Il fallut se taire lorsque la terre entière se taisait devant un seul homme: ce fut dans le silence et dans l'exil que M. de Maistre prépara et acheva en partie les travaux qui devaient compléter cette espèce de mission qu'il avait reçue d'éclairer et de reprendre son siècle, de tous les siècles sans doute le plus aveugle et le plus criminel. Toutefois, dès 1810, il publia à Pétersbourg l'ouvrage intitulé: Essai sur le principe générateur des constitutions publiques. Dans ce livre court, mais tout substantiel, l'auteur, remontant à la puissance divine comme à la source unique de toute autorité sur la terre, semble s'arrêter avec une sorte de complaisance sur cette grande idée qui féconde tout en effet dans le monde des intelligences, et de laquelle allaient bientôt émaner toutes ses autres productions. Dans un sujet qui était purement métaphysique, on lui reprocha d'avoir été trop métaphysicien; ceux qui lui firent un tel reproche ne savaient pas et peut-être ne savent point encore que c'est dans la métaphysique qu'il faut aller attaquer les erreurs qui corrompent et désolent aujourd'hui la société; c'est parce que les bases de cette science sont fausses, depuis Aristote jusqu'à nos jours, que je ne sais quoi de faux s'est glissé partout et jusqu'au sein de la vérité même, c'est-à-dire, jusque dans les paroles et dans les écrits d'un grand nombre de ses plus sincères et plus ardents défenseurs. Nous pouvons concevoir quelque espérance de voir bientôt se faire cette grande et utile réformation, et M. de Maistre aura la gloire d'y avoir puissamment contribué.
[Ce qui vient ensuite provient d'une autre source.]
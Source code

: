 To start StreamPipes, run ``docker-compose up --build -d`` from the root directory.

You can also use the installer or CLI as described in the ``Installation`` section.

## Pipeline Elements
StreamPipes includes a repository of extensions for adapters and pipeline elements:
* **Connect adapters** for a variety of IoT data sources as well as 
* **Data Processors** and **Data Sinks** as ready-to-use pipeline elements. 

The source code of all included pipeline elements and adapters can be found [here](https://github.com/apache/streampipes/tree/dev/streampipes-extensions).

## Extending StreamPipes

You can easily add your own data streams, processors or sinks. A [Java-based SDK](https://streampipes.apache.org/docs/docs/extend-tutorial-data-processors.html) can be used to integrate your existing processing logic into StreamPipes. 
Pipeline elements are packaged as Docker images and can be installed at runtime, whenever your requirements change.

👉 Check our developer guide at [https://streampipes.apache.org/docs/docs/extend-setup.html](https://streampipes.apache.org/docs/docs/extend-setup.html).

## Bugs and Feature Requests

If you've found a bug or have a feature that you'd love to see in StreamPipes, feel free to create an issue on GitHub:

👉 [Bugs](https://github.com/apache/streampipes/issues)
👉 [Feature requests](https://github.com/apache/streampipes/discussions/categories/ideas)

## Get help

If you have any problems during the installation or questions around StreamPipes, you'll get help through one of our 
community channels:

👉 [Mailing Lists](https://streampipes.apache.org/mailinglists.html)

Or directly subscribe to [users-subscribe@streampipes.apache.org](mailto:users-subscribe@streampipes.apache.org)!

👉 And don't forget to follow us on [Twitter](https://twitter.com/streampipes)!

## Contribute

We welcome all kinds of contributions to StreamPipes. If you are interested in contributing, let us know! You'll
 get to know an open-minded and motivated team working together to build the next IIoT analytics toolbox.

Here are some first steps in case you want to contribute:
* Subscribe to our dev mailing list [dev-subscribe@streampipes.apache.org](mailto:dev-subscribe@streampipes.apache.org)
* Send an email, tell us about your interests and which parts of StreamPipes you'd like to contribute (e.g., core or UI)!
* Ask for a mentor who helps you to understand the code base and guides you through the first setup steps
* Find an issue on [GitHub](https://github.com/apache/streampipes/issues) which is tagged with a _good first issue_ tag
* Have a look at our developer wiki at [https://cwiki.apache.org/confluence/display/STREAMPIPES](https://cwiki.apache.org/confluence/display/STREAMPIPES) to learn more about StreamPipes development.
En 1816, parut sa traduction française du
traité de Plutarque, intitulé: Sur les
délais de la justice divine dans la punition des
coupables. Dans les notes savantes et profondes dont il
accompagna cette traduction, M. de Maistre fit voir l'esprit du
Christianisme exerçant son influence secrète et
irrésistible sur un philosophe païen,
l'éclairant à son insu, et lui faisant dire des
choses que toute la sagesse humaine abandonnée à
elle-même n'eût jamais pu dire ni même
imaginer. On voit dès lors que ces grands mystères
de la Providence occupaient fortement cet esprit dont la vue
était si juste et si perçante; qu'il cherchait,
autant qu'il est permis à un homme de le faire, à
en pénétrer les profondeurs et à en
justifier les décrets. C'est en effet à suivre la
Providence dans toutes ses voies qu'il s'était
appliqué sans relâche dans ses longes et
laborieuses études; et l'on vit bientôt
paraître le livre fameux dans lequel, s'élevant
d'un vol d'aigle au-dessus de tous les préjugés
reçus, attaquant toutes les erreurs
accréditées, renversant tous les sophismes de la
mauvaise foi et de la fausse érudition, il nous rendit
cette Providence visible dans le gouvernement temporel
des papes, qu'il a présentés hardiment, sous ce
rapport comme les bienfaiteurs et les conservateurs de la
société européenne, après tant de
déclamations ineptes qui, depuis trois siècles, ne
cessent de les en déclarer les tyrans et les
fléaux. On n'a point répondu aux deux premiers
volumes de ce livre, qu'un des plus grands esprits de notre
âge a qualifié de SUBLIME (1); et, bien que le
sujet en soit plutôt politique que religieux,
l'impiété, qui se croit justement attaquée
dès que l'on parle du chef de l'Église autrement
que pour l'insulter, ne l'eût point laissé sans
réponse, s'il eût été possible d'y
répondre. On ne répondra pas davantage au
troisième qui vient de paraître, et qui traite
spécialement du pape dans ses rapports avec l'Église
gallicane. Il ne convaincra pas sans doute des esprits
passionnés et vieillis dans les habitudes d'une doctrine
absurde et dangereuse, mais les passions les plus irascibles
seront elles-mêmes réduites au silence.
--
(1) M. le vicomte de Bonald.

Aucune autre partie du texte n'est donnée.